The features and advantages of the disclosed subject matter will become apparent from the following detailed description of the subject matter in which:
One goal of enforcing global ordering in a computing system with a bridge is to ensure that any program order is preserved across different interconnects. For example, regardless of the system interconnect's ability of re-ordering transactions to improve operation efficiency, it must be ensured that transactions are processed on the system interconnect in the order they are issued by a processor. One way to ensure a program order across a bridge is to enforce strict ordering, i.e., to serialize transaction completions on the system interconnect. In other words, a preceding transaction must be completed before any transactions following it can be completed. Although the strict ordering approach can ensure a program order, it makes a computing system very inefficient. A principal source of a system system's efficient performance is overlapped/re-ordered operations of its different pieces. Throttling the system interconnect to enforce strict ordering would be extraordinarily wasteful.
According to an embodiment of techniques disclosed in the present application, independent system interconnect operations are allowed to the greatest extent by distinguishing between cases where the order of transactions must be preserved and where strict ordering can be relaxed, and constraining transaction processing only when ordering is required. A bridge that couples two interconnects (e.g., an internal interconnect and a system interconnect) may be utilized to enforcing global ordering. The bridge typically handles transactions from two directions: outbound (from an internal interconnect to a system interconnect) and inbound (from a system interconnect to an internal interconnect). From a program correctness standpoint, so long as outbound and inbound transactions retain their system interconnect ordering within their respective groups, it is completely permissible to let inbound transactions pass completions on the path from the system interconnect to the internal interconnect. An Inter-Queue Ordering Mechanism (IQOM) may be used to achieve this purpose.
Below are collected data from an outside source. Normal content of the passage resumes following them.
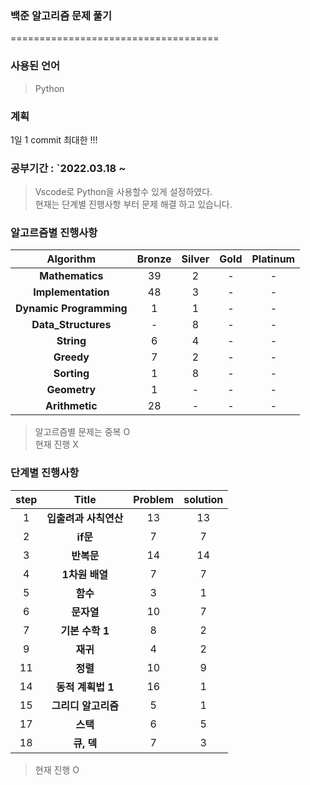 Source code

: ### 백준 알고리즘 문제 풀기
====================================
### 사용된 언어
> Python

### 계획
<p> 1일 1 commit 최대한  !!!</p>

### 공부기간 : `2022.03.18 ~
> Vscode로 Python을 사용할수 있게 설정하였다.<br>
> 현재는 단계별 진행사항 부터 문제 해결 하고 있습니다.

### 알고르즘별 진행사항
|      Algorithm       | Bronze | Silver | Gold | Platinum
|:---------------------:|:---:|:---:|:-----:|:-------------------:|
| <b>Mathematics</b> |  39  |  2  |   -   |          -          |
| <b>Implementation</b> |  48  |  3  |   -   |          -          |
| <b>Dynamic Programming</b> |  1  |  1  |   -   |          -          |
| <b>Data_Structures</b> |  -  |  8  |   -   |          -          |
| <b>String</b> |  6  |  4  |   -   |          -          |
| <b>Greedy</b> |  7  |  2  |   -   |          -          |
| <b>Sorting</b> |  1  |  8  |   -   |          -          |
| <b>Geometry</b> |  1  |  -  |   -   |          -          |
| <b>Arithmetic</b> |  28  |  -  |   -   |          -          |

> 알고르즘별 문제는 중복 O<br>
> 현재 진행 X

### 단계별 진행사항

|      step       | Title | Problem | solution |
|:---------------------:|:---:|:---:|:---:|
| 1 | <b>입출려과 사칙연산</b> |  13  |  13  |
| 2 | <b>if문</b> |  7  |  7  |
| 3 | <b>반복문</b> |  14  |  14  |
| 4 | <b>1차원 배열</b> |  7  |  7  |
| 5 | <b>함수</b> |  3  |  1  |
| 6 | <b>문자열</b> |  10  |  7  |
| 7 | <b>기본 수학 1</b> |  8  |  2  |
| 9 | <b>재귀</b> |  4  |  2  |
| 11 | <b>정렬</b> |  10  |  9  |
| 14 | <b>동적 계획법 1</b> |  16  |  1  |
| 15 | <b>그리디 알고리즘</b> |  5  |  1  |
| 17 | <b>스택</b> |  6  |  5  |
| 18 | <b>큐, 덱</b> |  7  |  3  |

> 현재 진행 O
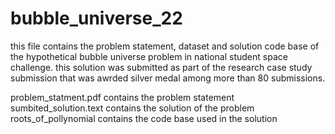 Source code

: # bubble_universe_22

this file contains the problem statement, dataset and solution code base of the hypothetical bubble universe problem in national student space challenge.
this solution was submitted as part of the research case study submission that was awrded silver medal among more than 80 submissions. 

problem_statment.pdf contains the problem statement
sumbited_solution.text contains the solution of the problem
roots_of_pollynomial contains the code base used in the solution
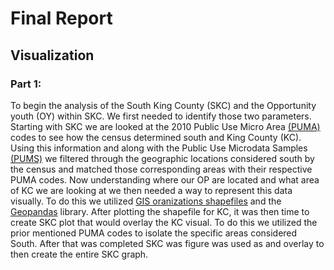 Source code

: # **Final Report**

## **Visualization**
### **Part 1:**
To begin the analysis of the South King County (SKC) and the Opportunity youth (OY) within SKC. We first needed to identify those two parameters. Starting with SKC we are looked at the 2010 Public Use Micro Area [(PUMA)](https://www.census.gov/geographies/reference-maps/2000/geo/2000-pumas.html) codes to see how the census determined south and King County (KC). Using this information and along with the Public Use Microdata Samples [(PUMS)](https://data.census.gov/mdat/#/search?ds=ACSPUMS1Y2018&rv=ucgid&g=7950000US5311612,5311613,5311614,5311615) we filtered through the geographic locations considered south by the census and matched those corresponding areas with their respective PUMA codes. Now understanding where our OP are located and what area of KC we are looking at we then needed a way to represent this data visually. To do this we utilized [GIS oranizations shapefiles](https://www.psrc.org/gis-shapefiles) and the [Geopandas](https://geopandas.org/install.html) library. After plotting the shapefile for KC, it was then time to create SKC plot that would overlay the KC visual. To do this we utilized the prior mentioned PUMA codes to isolate the specific areas considered South. After that was completed SKC was figure was used as and overlay to then create the entire SKC graph.

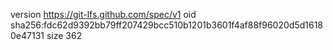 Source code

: version https://git-lfs.github.com/spec/v1
oid sha256:fdc62d9392bb79ff207429bcc510b1201b3601f4af88f96020d5d16180e47131
size 362
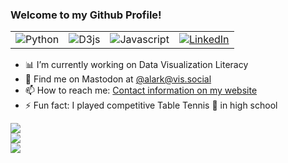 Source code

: ### Welcome to my Github Profile!


<table border=0>
  <tr>
    <td><img alt="Python" src="https://img.shields.io/badge/Python-3776AB.svg?style=for-the-badge&logo=Python&logoColor=white"></td>
    <td><img alt="D3js" src="https://img.shields.io/badge/D3.js-F9A03C.svg?style=for-the-badge&logo=d3dotjs&logoColor=white"></td>
    <td><img alt="Javascript" src="https://img.shields.io/badge/JavaScript-F7DF1E.svg?style=for-the-badge&logo=JavaScript&logoColor=black"></td>
    <td><a href="https://www.linkedin.com/in/alarkjoshi/"><img alt="LinkedIn" src="https://img.shields.io/badge/linkedin%20-%230077B5.svg?&style=for-the-badge&logo=linkedin&logoColor=white"/></a>
</td>
  </tr>
</table>





<!--
**alark/alark** is a ✨ _special_ ✨ repository because its `README.md` (this file) appears on your GitHub profile.

Here are some ideas to get you started:
-->

- 📊 I’m currently working on Data Visualization Literacy 
- 💬 Find me on Mastodon at <a href="https://vis.social/@alark">@alark@vis.social</a>
- 📫 How to reach me: <a href="https://www.cs.usfca.edu/~apjoshi/">Contact information on my website</a>
- ⚡ Fun fact: I played competitive Table Tennis 🏓 in high school

<a href="https://github.com/alark">
  <img align="center" src="https://github-readme-streak-stats.herokuapp.com/?user=alark&theme=material-palenight" />
</a><br>
<a href="https://github.com/alark">
  <img align="center" src="https://github-readme-stats.vercel.app/api?username=alark&show_icons=true&theme=material-palenight" />
</a><br>
<a href="https://github.com/alark">
  <img align="center" src="https://github-readme-stats.vercel.app/api/top-langs/?username=alark&layout=compact&theme=material-palenight" />
</a><br>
The IQOM may be located within a bridge that couples an internal interconnect and a system interconnect. The IQOM may comprise three separate queues: an outbound transaction queue (OTQ), an inbound transaction queue (ITQ), and a global ordering queue (GOQ). The OTQ may be used to ensure the strict completion order among outbound transactions. The ITQ may be used to ensure the strict completion order among inbound transactions. The GOQ may be used to enforce a non-uniform relative ordering policy: an inbound transaction that occurs after an outbound transaction on the system interconnect can be delivered by the bridge to the internal interconnect so long as the inbound transaction occurs before the completion of the outbound transaction on the system interconnect.
Reference in the specification to “one embodiment” or “an embodiment” of the disclosed subject matter means that a particular feature, structure or characteristic described in connection with the embodiment is included in at least one embodiment of the disclosed subject matter. Thus, the appearances of the phrase “in one embodiment” appearing in various places throughout the specification are not necessarily all referring to the same embodiment.
A caching bridge in a processor is responsible for receiving transactions from processing cores; looking up the shared cache and forwarding requests to the system interconnect if needed. It is also responsible for issuing incoming snooping transactions from the system interconnect to an appropriate core or cores inside the processor; delivering results from the system interconnect to the cores and updating the state of lines in the shared cache. The caching bridge may also enforce global ordering between a system interconnect and an internal interconnect.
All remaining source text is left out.